Izquierda y derecha en la vida literaria. Ni por las obras ni por la ideología: por las costumbres. A la derecha, como lo manda la tradición, el capitalismo: grandes grupos editoriales, gran público, éxito, fama y fortuna, novelas y novelistas. A la izquierda, en disidencia con los valores del mercado, el socialismo: trabajo cultural, solidaridad anónima, talleres, capillas, debates, amistad entre poetas. Tanto de un lado como de otro puede haber tardo fascistas o rojos crepusculares: a estos efectos, da igual. Por la derecha, parafraseando a Mao, todo se fusiona en uno; por la izquierda, de modo inverso, cada uno se divide en más. ¿Ya no es cuestión de política? Pues sí: de política de cada empresa. Filosofía y estilo son conceptos que a la luz de su aplicación deben ser revisados. Un modo de vivir incomoda al otro y cada uno querría apropiarse justamente de los valores incompatibles con su naturaleza, imposibilidad que marca sus límites. Pero son éstos precisamente los que toda guerra, continuación de la política según Clausewitz, quiere desplazar, de modo que ni a un lado ni a otro del sistema es posible vivir en paz.

Posteridad. Publicar es sacrificar lo propio a lo común. Pero lo común no es lo mismo para todos. Para algunos es el plano de consagración, para otros un vaciadero. Entre ambos extremos queda el campo, o los muchos y variados campos, de lo elegido y compartido: el espacio de reunión entre aquellos que se reconocen algo en común. Así se elige editor, si es que se puede elegir. ¿Pero podrá lo compartido conservar su nombre propio en el espacio sin límites de lo indeterminado, en el que todo se mezcla y donde sólo podría perderse?
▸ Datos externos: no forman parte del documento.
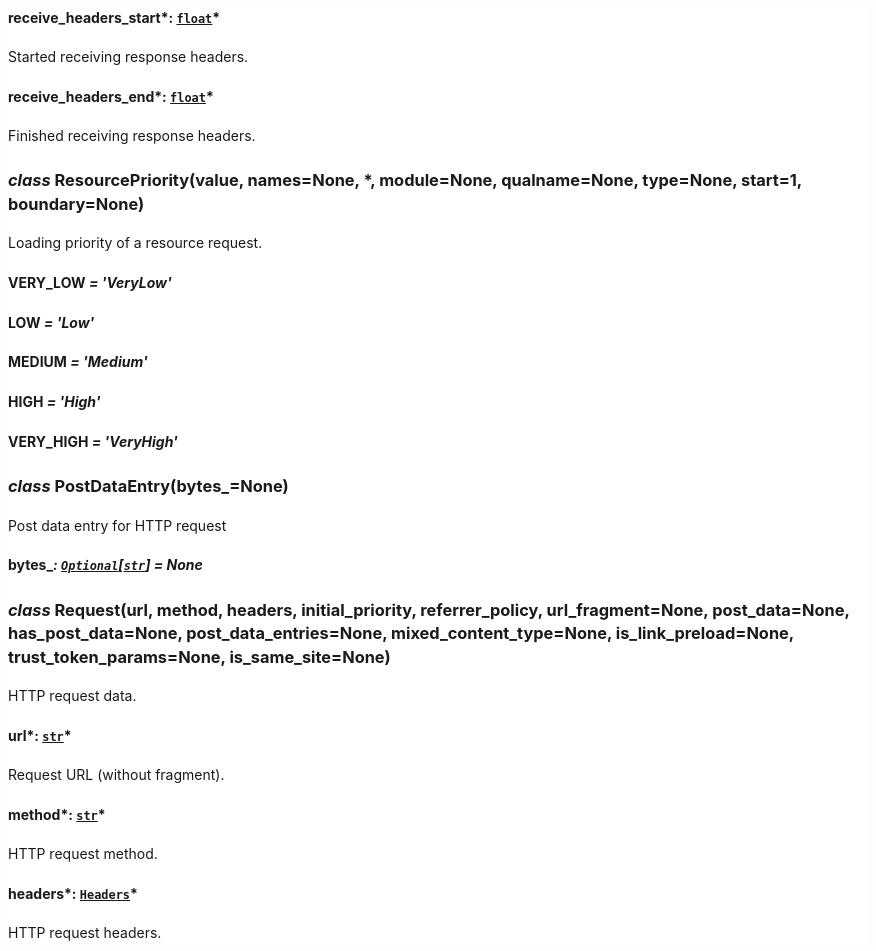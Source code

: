 #### receive_headers_start*: [`float`](https://docs.python.org/3/library/functions.html#float)*

Started receiving response headers.

#### receive_headers_end*: [`float`](https://docs.python.org/3/library/functions.html#float)*

Finished receiving response headers.

### *class* ResourcePriority(value, names=None, \*, module=None, qualname=None, type=None, start=1, boundary=None)

Loading priority of a resource request.

#### VERY_LOW *= 'VeryLow'*

#### LOW *= 'Low'*

#### MEDIUM *= 'Medium'*

#### HIGH *= 'High'*

#### VERY_HIGH *= 'VeryHigh'*

### *class* PostDataEntry(bytes_=None)

Post data entry for HTTP request

#### bytes_*: [`Optional`](https://docs.python.org/3/library/typing.html#typing.Optional)[[`str`](https://docs.python.org/3/library/stdtypes.html#str)]* *= None*

### *class* Request(url, method, headers, initial_priority, referrer_policy, url_fragment=None, post_data=None, has_post_data=None, post_data_entries=None, mixed_content_type=None, is_link_preload=None, trust_token_params=None, is_same_site=None)

HTTP request data.

#### url*: [`str`](https://docs.python.org/3/library/stdtypes.html#str)*

Request URL (without fragment).

#### method*: [`str`](https://docs.python.org/3/library/stdtypes.html#str)*

HTTP request method.

#### headers*: [`Headers`](#nodriver.cdp.network.Headers)*

HTTP request headers.
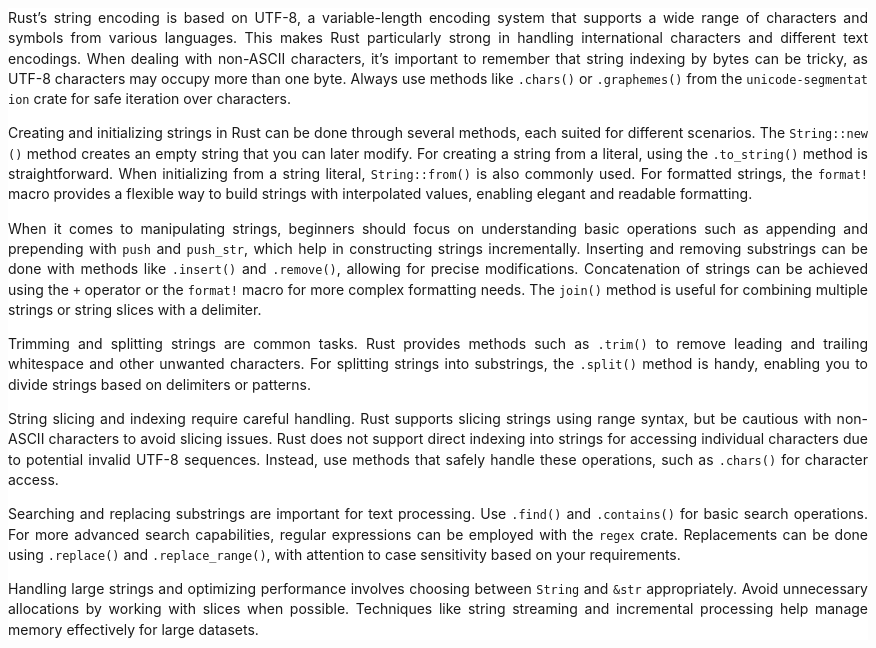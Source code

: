 <p style="text-align: justify;">
Rust’s string encoding is based on UTF-8, a variable-length encoding system that supports a wide range of characters and symbols from various languages. This makes Rust particularly strong in handling international characters and different text encodings. When dealing with non-ASCII characters, it’s important to remember that string indexing by bytes can be tricky, as UTF-8 characters may occupy more than one byte. Always use methods like <code>.chars()</code> or <code>.graphemes()</code> from the <code>unicode-segmentation</code> crate for safe iteration over characters.
</p>

<p style="text-align: justify;">
Creating and initializing strings in Rust can be done through several methods, each suited for different scenarios. The <code>String::new()</code> method creates an empty string that you can later modify. For creating a string from a literal, using the <code>.to_string()</code> method is straightforward. When initializing from a string literal, <code>String::from()</code> is also commonly used. For formatted strings, the <code>format!</code> macro provides a flexible way to build strings with interpolated values, enabling elegant and readable formatting.
</p>

<p style="text-align: justify;">
When it comes to manipulating strings, beginners should focus on understanding basic operations such as appending and prepending with <code>push</code> and <code>push_str</code>, which help in constructing strings incrementally. Inserting and removing substrings can be done with methods like <code>.insert()</code> and <code>.remove()</code>, allowing for precise modifications. Concatenation of strings can be achieved using the <code>+</code> operator or the <code>format!</code> macro for more complex formatting needs. The <code>join()</code> method is useful for combining multiple strings or string slices with a delimiter.
</p>

<p style="text-align: justify;">
Trimming and splitting strings are common tasks. Rust provides methods such as <code>.trim()</code> to remove leading and trailing whitespace and other unwanted characters. For splitting strings into substrings, the <code>.split()</code> method is handy, enabling you to divide strings based on delimiters or patterns.
</p>

<p style="text-align: justify;">
String slicing and indexing require careful handling. Rust supports slicing strings using range syntax, but be cautious with non-ASCII characters to avoid slicing issues. Rust does not support direct indexing into strings for accessing individual characters due to potential invalid UTF-8 sequences. Instead, use methods that safely handle these operations, such as <code>.chars()</code> for character access.
</p>

<p style="text-align: justify;">
Searching and replacing substrings are important for text processing. Use <code>.find()</code> and <code>.contains()</code> for basic search operations. For more advanced search capabilities, regular expressions can be employed with the <code>regex</code> crate. Replacements can be done using <code>.replace()</code> and <code>.replace_range()</code>, with attention to case sensitivity based on your requirements.
</p>

<p style="text-align: justify;">
Handling large strings and optimizing performance involves choosing between <code>String</code> and <code>&str</code> appropriately. Avoid unnecessary allocations by working with slices when possible. Techniques like string streaming and incremental processing help manage memory effectively for large datasets.
</p>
Quien expone una obra o se expone como intérprete tampoco puede controlar ni dirigir el gusto público, pues si bien puede influirlo con su arte, a diferencia de lo indeterminado esa influencia tiene límites. Ninguna actriz puede impedir que cualquiera perdido en la platea valore más su atractivo sexual que su talento interpretativo, ni el compositor hacerse oír con atención por encima de las palmas con que el respetable adhiere a sus piezas más pegadizas. Cada uno goza de lo que se le ofrece o es capaz de recibir como quiere, sabe o puede, discreto, anónimo, secreto en el fondo. Toda obra así por fin es huérfana, abandonada a su suerte al fin y al cabo, como todo el mundo, aun haciendo amigos, acaba perdiendo a sus padres. Publicar es hacerse una lápida: en nombre de lo innominado, convocar a perpetuidad –simbólica, pues también las piedras se hacen polvo- un avisado círculo de fieles.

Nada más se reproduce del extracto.